Foto: Europäische Kommission

Great Britain recently made the headlines when it announced that it will not extend its open door policy to workers from Romania and Bulgaria, when the two countries join the European Union in slightly under two months' time. Other states, such as Poland and Finland, will open their labour markets. Now the latter camp has been joined by the Czech Republic. But the labour minister says restrictions could be introduced later, if need be.

Photo: European Commission
Citizens from Romania and Bulgaria will be able to work freely in the Czech Republic when they join the European Union on January 1, the Czech minister of labour and social affairs, Petr Necas, announced on Wednesday.

When the Czech Republic and nine others acceded to the EU in May 2004, only the UK, Ireland and Sweden allowed in workers from the new states. Since then a number of other old members have opened their doors. But countries like Germany and Austria still insist on a seven-year transition period before opening their labour markets.
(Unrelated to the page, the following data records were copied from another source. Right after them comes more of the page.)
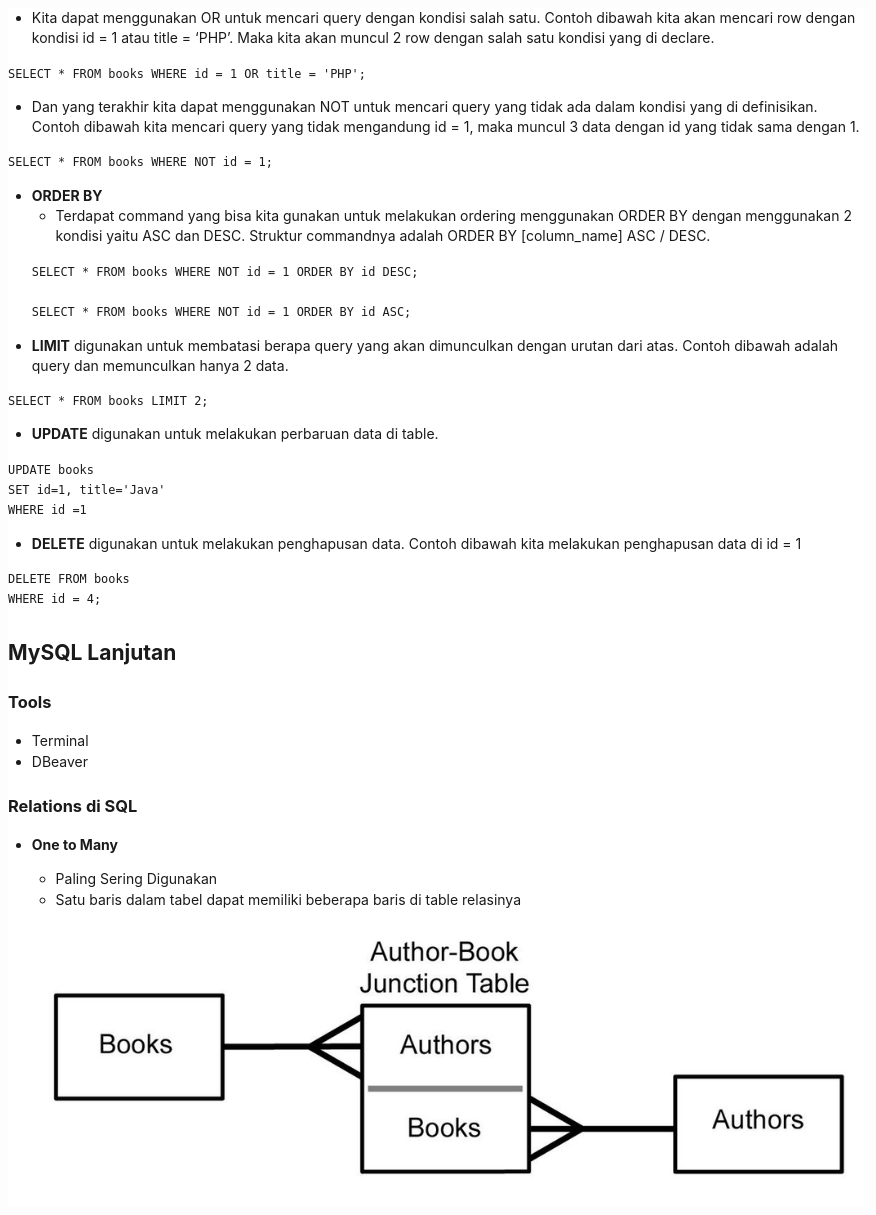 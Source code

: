   - Kita dapat menggunakan OR untuk mencari query dengan kondisi salah satu. Contoh dibawah kita akan mencari row dengan kondisi id = 1 atau title = ‘PHP’. Maka kita akan muncul 2 row dengan salah satu kondisi yang di declare.
  ```
  SELECT * FROM books WHERE id = 1 OR title = 'PHP';
  ```
  - Dan yang terakhir kita dapat menggunakan NOT untuk mencari query yang tidak ada dalam kondisi yang di definisikan. Contoh dibawah kita mencari query yang tidak mengandung id = 1, maka muncul 3 data dengan id yang tidak sama dengan 1.
  ```
  SELECT * FROM books WHERE NOT id = 1;
  ```
- **ORDER BY**
  - Terdapat command yang bisa kita gunakan untuk melakukan ordering menggunakan ORDER BY dengan menggunakan 2 kondisi yaitu ASC dan DESC. Struktur commandnya adalah ORDER BY [column_name] ASC / DESC.
  ```
  SELECT * FROM books WHERE NOT id = 1 ORDER BY id DESC;

  SELECT * FROM books WHERE NOT id = 1 ORDER BY id ASC;
  ```
- **LIMIT** digunakan untuk membatasi berapa query yang akan dimunculkan dengan urutan dari atas. Contoh dibawah adalah query dan memunculkan hanya 2 data.
```
SELECT * FROM books LIMIT 2;
```
- **UPDATE** digunakan untuk melakukan perbaruan data di table.
```
UPDATE books
SET id=1, title='Java'
WHERE id =1
```
- **DELETE** digunakan untuk melakukan penghapusan data. Contoh dibawah kita melakukan penghapusan data di id = 1
```
DELETE FROM books 
WHERE id = 4;
```
## MySQL Lanjutan
### Tools
- Terminal
- DBeaver
### Relations di SQL
- **One to Many**
  - Paling Sering Digunakan
  - Satu baris dalam tabel dapat memiliki beberapa baris di table relasinya
  
  ![One To Many](/week-7/onetomany.jpg)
Photo: European Commission
Mr Necas said if the Czech Republic closed its doors to Romanian and Bulgarian workers it would weaken its negotiating position regarding the rights of its own citizens to work freely everywhere in the EU. And, he said, such a position would be hypocritical.

But Mr Necas also said the Czech Republic reserved the right to change its position in the future. That could happen if most other EU states chose to keep out workers from the two new members. The minister also said he was preparing a change to the labour code, introducing what he called a "system of guarantees".